Specifically, a new metric, record strength, has been added to the committee’s tool kit “that rewards teams defeating high-quality opponents while minimizing the penalty for losing to such a team.”
The changes were intended to mollify the SEC’s concerns that a ninth conference game wouldn’t undermine its chances with a decision-making body as subjective as the selection committee.
Now, the focus shifts to the Big Ten. To this point, commissioner Tony Petitti has refused to agree to the 5+11 model precisely because its subjective framework, with 11 at-large teams picked by the committee, favors leagues (SEC and ACC) that play only eight conference games.

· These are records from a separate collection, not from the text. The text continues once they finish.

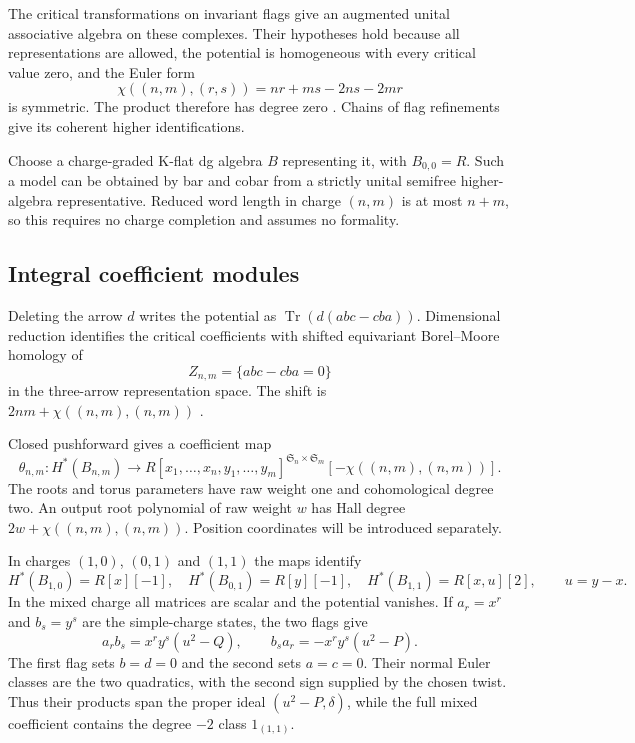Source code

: The critical transformations on invariant flags give an augmented
unital associative algebra on these complexes. Their hypotheses
hold because all representations are allowed, the potential is
homogeneous with every critical value zero, and the Euler form
\[
 \chi((n,m),(r,s))=nr+ms-2ns-2mr
\]
is symmetric. The product therefore has degree zero
\cite[\S3.2]{DavisonCriticalCoHA}.
Chains of flag refinements give its coherent higher
identifications.

Choose a charge-graded K-flat dg algebra $B$
representing it, with $B_{0,0}=R$.
Such a model can be obtained by bar and cobar from a strictly
unital semifree higher-algebra representative. Reduced word length
in charge $(n,m)$ is at most $n+m$, so this requires no charge
completion and assumes no formality.

\subsection{Integral coefficient modules}

Deleting the arrow $d$ writes the potential as
$\operatorname{Tr}(d(abc-cba))$. Dimensional reduction identifies
the critical coefficients with shifted equivariant Borel--Moore
homology of
\[
 Z_{n,m}=\{abc-cba=0\}
\]
in the three-arrow representation space. The shift is
$2nm+\chi((n,m),(n,m))$
\cite[Theorem~A.1 and Corollary~A.9]{DavisonCriticalCoHA}.

Closed pushforward gives a coefficient map
\begin{equation}\label{cyrec:eq:hall-coefficient}
 \theta_{n,m}:H^*(B_{n,m})\longrightarrow
 R[x_1,\ldots,x_n,y_1,\ldots,y_m]^{\mathfrak S_n\times\mathfrak S_m}
                   [-\chi((n,m),(n,m))].
\end{equation}
The roots and torus parameters have raw weight one and
cohomological degree two. An output root polynomial of raw
weight $w$ has Hall degree $2w+\chi((n,m),(n,m))$.
Position coordinates will be introduced separately.

In charges $(1,0)$, $(0,1)$ and $(1,1)$ the maps identify
\begin{equation}\label{cyrec:eq:small-coefficients}
 H^*(B_{1,0})=R[x][-1],\quad
 H^*(B_{0,1})=R[y][-1],\quad
 H^*(B_{1,1})=R[x,u][2],\qquad u=y-x.
\end{equation}
In the mixed charge all matrices are scalar and the potential
vanishes. If $a_r=x^r$ and $b_s=y^s$ are the simple-charge
states, the two flags give
\begin{equation}\label{cyrec:eq:mixed-hall-product}
 a_rb_s=x^ry^s(u^2-Q),\qquad
 b_sa_r=-x^ry^s(u^2-P).
\end{equation}
The first flag sets $b=d=0$ and the second sets $a=c=0$.
Their normal Euler classes are the two quadratics, with the
second sign supplied by the chosen twist.
Thus their products span the proper ideal
$(u^2-P,\delta)$, while the full mixed coefficient contains
the degree $-2$ class $1_{(1,1)}$.

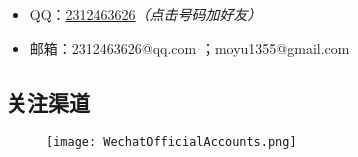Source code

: \documentclass[11pt,a4paper,UTF8,titlepage]{ctexart} %
\begin{document}
    \begin{itemize}
        \item QQ：\href{tencent://AddContact/?fromId=45&fromSubId=1&subcmd=all&uin=2312463626&website=www.oicqzone.com}{2312463626}\emph{\color{red}（点击号码加好友）}
        \item 邮箱：2312463626@qq.com ；moyu1355@gmail.com
    \end{itemize}

    \subsection*{\bfseries \sffamily \hypertarget{follow}{关注渠道}}
    \vspace*{-1ex}
    \vspace*{-2ex}

    \begin{figure}[htbp]
        \centering
        \texttt{[image: WechatOfficialAccounts.png]}
    \end{figure}
    \vspace*{-4ex}
\end{document}
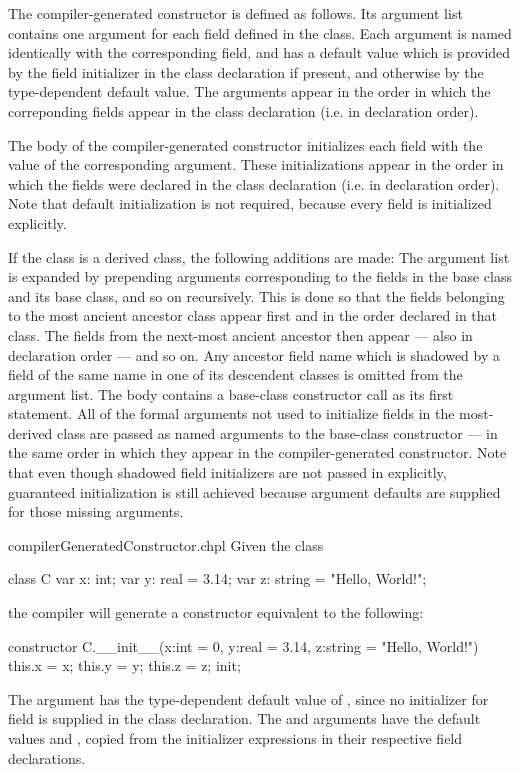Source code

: The compiler-generated constructor is defined as follows.  Its argument list
contains one argument for each field defined in the class.  Each argument is
named identically with the corresponding field, and has a default value
which is provided by the field initializer in the class declaration if present,
and otherwise by the type-dependent default value.  The arguments appear in the
order in which the correponding fields appear in the class declaration (i.e. in
declaration order).

The body of the compiler-generated
constructor initializes each field with the value of the corresponding
argument.  These initializations appear in the order in which the fields were
declared in the class declaration (i.e. in declaration order).  Note that default
initialization is not required, because every field is initialized explicitly.

If the class is a derived class, the following additions are made: The argument
list is expanded by prepending arguments corresponding to the fields in the base
class and its base class, and so on recursively.  This is done so that the
fields belonging to the most ancient ancestor class appear first and in the
order declared in that class.  The fields from the next-most ancient ancestor
then appear --- also in declaration order --- and so on.  Any ancestor field name
which is shadowed by a field of the same name in one of its descendent classes
is omitted from the argument
list.  The body contains a base-class constructor call
as its first statement.  All of the formal arguments not used to initialize
fields in the most-derived class are passed as named arguments to the
base-class constructor --- in the same order in which they appear in the
compiler-generated constructor.
Note that even though shadowed field initializers are not passed in explicitly,
guaranteed initialization is still achieved because argument defaults are
supplied for those missing arguments.

\begin{chapelexample}{compilerGeneratedConstructor.chpl}
Given the class
\begin{chapel}
class C {
  var x: int;
  var y: real = 3.14;
  var z: string = "Hello, World!";
}
\end{chapel}
the compiler will generate a constructor equivalent to the following:
\begin{chapel}
constructor C.__init__(x:int = 0, y:real = 3.14, z:string = "Hello, World!")
{ this.x = x; this.y = y; this.z = z; init; }
\end{chapel}
The  argument has the type-dependent default value of , since no initializer for
field  is supplied in the class declaration. The  and 
arguments have the default values  and ,
copied from the initializer expressions in their respective field declarations.
\end{chapelexample}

In theory, the Big Ten will now relent and approve the 5+11 format preferred by Big 12 schools and commissioner Brett Yormark.
But the SEC’s schedule change will impact the regular season, as well.
As part of the decision, the SEC maintained its requirement that teams play at least one non-conference opponent from the Power Four leagues.
But a slew of SEC teams already have two non-conference dates with the ACC, Big Ten or Big 12 (or Notre Dame) scheduled in some future seasons. With the ninth league game now formalized, those teams would play 11 games against Power Four competition.
Consider Alabama, for instance.
The Crimson Tide is set to face West Virginia and Florida State in 2026, Ohio State and Oklahoma State in 2028 and Georgia Tech and Notre Dame in 2030.
With nine SEC games each year, the Tide’s schedule jumps from difficult to daunting.
“The implementation of a nine-game Southeastern Conference football schedule illustrates our league’s commitment to evolving with the changing landscape and creating even more high-profile matchups,” Alabama athletic director Greg Byrne wrote Thursday on the social media platform X. “This is a win for our program, student-athletes, fans and all of college football.”
And then Byrne added:
“With the addition of a ninth SEC game, we will evaluate our future non-conference schedules.”
The Crimson Tide isn’t alone.
Georgia, Florida, LSU, Missouri and South Carolina all have upcoming seasons in which they face two teams from the ACC, Big 12 and Big Ten, according to FBschedules.com, which tracks non-conference games.
From here, it appears numerous SEC home-and-home series with Big 12 schools could be in jeopardy.
Why? For starters, many of the SEC matchups against ACC foes are rivalry games (Georgia vs. Georgia Tech, Florida vs. Florida State, etc.) that are unlikely to be canceled.
Also, there are dates with Big Ten opponents (or Notre Dame) that have too much brand and media value to end up in the trash heap.
That leaves the Big 12, where, Arizona, Arizona State, Colorado, Oklahoma State, West Virginia, UCF, SMU and Kansas could see dates with SEC teams canceled.
Then again, the risk to future home-and-home series isn’t a surprise.
“If the SEC goes to nine,” ASU athletic director Graham Rossini told the Hotline in early July, “my hunch is they’ll want out of our games. We’re taking a wait-and-see approach.”
With clarity on their conference schedule, SEC schools could move quickly to make the necessary changes.
If the Big 12 loses games with the SEC, and the ticket-selling opportunities that come with them, the schools could turn to conferences like the Pac-12, Mountain West and American to backfill their schedules. (This is particularly true if the ACC also adds a ninth conference game, as expected.)
All in all, it’s another example of the sport’s elevated interconnectedness, with 100 schools at the whim of the 34 that make up the SEC and Big Ten.
Everyone else is left to hope for the best.